Segment Start: Material shown

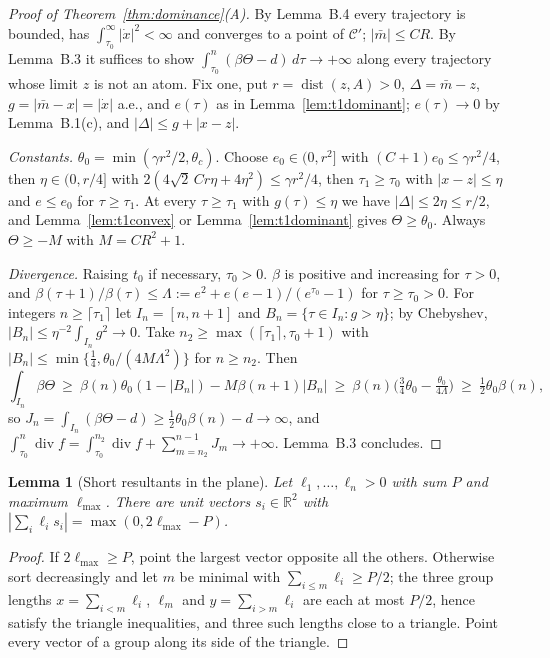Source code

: \documentclass[11pt]{article}
\newtheorem{lemma}[theorem]{Lemma}
\theoremstyle{definition}
\theoremstyle{remark}
\newcommand{\R}{\mathbb R}
\DeclareMathOperator{\dist}{dist}
\begin{document}
\begin{proof}[Proof of Theorem~\ref{thm:dominance}(A)]
By Lemma~B.4 every trajectory is bounded, has $\int_{\tau_0}^\infty|\dot x|^2<\infty$ and converges to a
point of $\mathcal C'$; $|\bar m|\le CR$. By Lemma~B.3 it suffices to show
$\int_{\tau_0}^n(\beta\Theta-d)\,d\tau\to+\infty$ along every trajectory whose limit $z$ is not an atom.
Fix one, put $r=\dist(z,A)>0$, $\Delta=\bar m-z$, $g=|\bar m-x|=|\dot x|$ a.e., and $e(\tau)$ as in
Lemma~\ref{lem:t1dominant}; $e(\tau)\to0$ by Lemma~B.1(c), and $|\Delta|\le g+|x-z|$.

\emph{Constants.} $\theta_0=\min(\gamma r^2/2,\theta_c)$. Choose $e_0\in(0,r^2]$ with
$(C+1)e_0\le\gamma r^2/4$, then $\eta\in(0,r/4]$ with $2(4\sqrt2\,Cr\eta+4\eta^2)\le\gamma r^2/4$, then
$\tau_1\ge\tau_0$ with $|x-z|\le\eta$ and $e\le e_0$ for $\tau\ge\tau_1$. At every $\tau\ge\tau_1$ with
$g(\tau)\le\eta$ we have $|\Delta|\le2\eta\le r/2$, and Lemma~\ref{lem:t1convex} or
Lemma~\ref{lem:t1dominant} gives $\Theta\ge\theta_0$. Always $\Theta\ge-M$ with $M=CR^2+1$.

\emph{Divergence.} Raising $t_0$ if necessary, $\tau_0>0$. $\beta$ is positive and increasing for
$\tau>0$, and
$\beta(\tau+1)/\beta(\tau)\le\Lambda:=e^2+e(e-1)/(e^{\tau_0}-1)$ for $\tau\ge\tau_0>0$. For integers
$n\ge\lceil\tau_1\rceil$ let $I_n=[n,n+1]$ and $B_n=\{\tau\in I_n:g>\eta\}$; by Chebyshev,
$|B_n|\le\eta^{-2}\int_{I_n}g^2\to0$. Take $n_2\ge\max(\lceil\tau_1\rceil,\tau_0+1)$ with
$|B_n|\le\min\{\frac14,\theta_0/(4M\Lambda^2)\}$ for $n\ge n_2$. Then
\[
\int_{I_n}\beta\Theta\ \ge\ \beta(n)\theta_0(1-|B_n|)-M\beta(n+1)|B_n|
\ \ge\ \beta(n)\Big(\tfrac34\theta_0-\tfrac{\theta_0}{4\Lambda}\Big)\ \ge\ \tfrac12\theta_0\beta(n),
\]
so $J_n=\int_{I_n}(\beta\Theta-d)\ge\frac12\theta_0\beta(n)-d\to\infty$, and
$\int_{\tau_0}^n\operatorname{div}f=\int_{\tau_0}^{n_2}\operatorname{div}f+\sum_{m=n_2}^{n-1}J_m\to+\infty$.
Lemma~B.3 concludes.
\end{proof}

\begin{lemma}[Short resultants in the plane]\label{lem:t1polygon}
Let $\ell_1,\dots,\ell_n>0$ with sum $P$ and maximum $\ell_{\max}$. There are unit vectors
$s_i\in\R^2$ with $|\sum_i\ell_is_i|=\max(0,2\ell_{\max}-P)$.
\end{lemma}
\begin{proof}
If $2\ell_{\max}\ge P$, point the largest vector opposite all the others. Otherwise sort decreasingly
and let $m$ be minimal with $\sum_{i\le m}\ell_i\ge P/2$; the three group lengths
$x=\sum_{i<m}\ell_i$, $\ell_m$ and $y=\sum_{i>m}\ell_i$ are each at most $P/2$, hence satisfy the
triangle inequalities, and three such lengths close to a triangle. Point every vector of a group
along its side of the triangle.
\end{proof}
\end{document}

Segment End: Material shown

About this exercise
Set down each entry again exactly as written. Pictures stay out.

Answer for this exercise
Source code

: \documentclass[11pt]{article}
\newtheorem{lemma}[theorem]{Lemma}
\theoremstyle{definition}
\theoremstyle{remark}
\newcommand{\R}{\mathbb R}
\DeclareMathOperator{\dist}{dist}
\begin{document}
\begin{proof}[Proof of Theorem~\ref{thm:dominance}(A)]
By Lemma~B.4 every trajectory is bounded, has $\int_{\tau_0}^\infty|\dot x|^2<\infty$ and converges to a
point of $\mathcal C'$; $|\bar m|\le CR$. By Lemma~B.3 it suffices to show
$\int_{\tau_0}^n(\beta\Theta-d)\,d\tau\to+\infty$ along every trajectory whose limit $z$ is not an atom.
Fix one, put $r=\dist(z,A)>0$, $\Delta=\bar m-z$, $g=|\bar m-x|=|\dot x|$ a.e., and $e(\tau)$ as in
Lemma~\ref{lem:t1dominant}; $e(\tau)\to0$ by Lemma~B.1(c), and $|\Delta|\le g+|x-z|$.

\emph{Constants.} $\theta_0=\min(\gamma r^2/2,\theta_c)$. Choose $e_0\in(0,r^2]$ with
$(C+1)e_0\le\gamma r^2/4$, then $\eta\in(0,r/4]$ with $2(4\sqrt2\,Cr\eta+4\eta^2)\le\gamma r^2/4$, then
$\tau_1\ge\tau_0$ with $|x-z|\le\eta$ and $e\le e_0$ for $\tau\ge\tau_1$. At every $\tau\ge\tau_1$ with
$g(\tau)\le\eta$ we have $|\Delta|\le2\eta\le r/2$, and Lemma~\ref{lem:t1convex} or
Lemma~\ref{lem:t1dominant} gives $\Theta\ge\theta_0$. Always $\Theta\ge-M$ with $M=CR^2+1$.

\emph{Divergence.} Raising $t_0$ if necessary, $\tau_0>0$. $\beta$ is positive and increasing for
$\tau>0$, and
$\beta(\tau+1)/\beta(\tau)\le\Lambda:=e^2+e(e-1)/(e^{\tau_0}-1)$ for $\tau\ge\tau_0>0$. For integers
$n\ge\lceil\tau_1\rceil$ let $I_n=[n,n+1]$ and $B_n=\{\tau\in I_n:g>\eta\}$; by Chebyshev,
$|B_n|\le\eta^{-2}\int_{I_n}g^2\to0$. Take $n_2\ge\max(\lceil\tau_1\rceil,\tau_0+1)$ with
$|B_n|\le\min\{\frac14,\theta_0/(4M\Lambda^2)\}$ for $n\ge n_2$. Then
\[
\int_{I_n}\beta\Theta\ \ge\ \beta(n)\theta_0(1-|B_n|)-M\beta(n+1)|B_n|
\ \ge\ \beta(n)\Big(\tfrac34\theta_0-\tfrac{\theta_0}{4\Lambda}\Big)\ \ge\ \tfrac12\theta_0\beta(n),
\]
so $J_n=\int_{I_n}(\beta\Theta-d)\ge\frac12\theta_0\beta(n)-d\to\infty$, and
$\int_{\tau_0}^n\operatorname{div}f=\int_{\tau_0}^{n_2}\operatorname{div}f+\sum_{m=n_2}^{n-1}J_m\to+\infty$.
Lemma~B.3 concludes.
\end{proof}

\begin{lemma}[Short resultants in the plane]\label{lem:t1polygon}
Let $\ell_1,\dots,\ell_n>0$ with sum $P$ and maximum $\ell_{\max}$. There are unit vectors
$s_i\in\R^2$ with $|\sum_i\ell_is_i|=\max(0,2\ell_{\max}-P)$.
\end{lemma}
\begin{proof}
If $2\ell_{\max}\ge P$, point the largest vector opposite all the others. Otherwise sort decreasingly
and let $m$ be minimal with $\sum_{i\le m}\ell_i\ge P/2$; the three group lengths
$x=\sum_{i<m}\ell_i$, $\ell_m$ and $y=\sum_{i>m}\ell_i$ are each at most $P/2$, hence satisfy the
triangle inequalities, and three such lengths close to a triangle. Point every vector of a group
along its side of the triangle.
\end{proof}
\end{document}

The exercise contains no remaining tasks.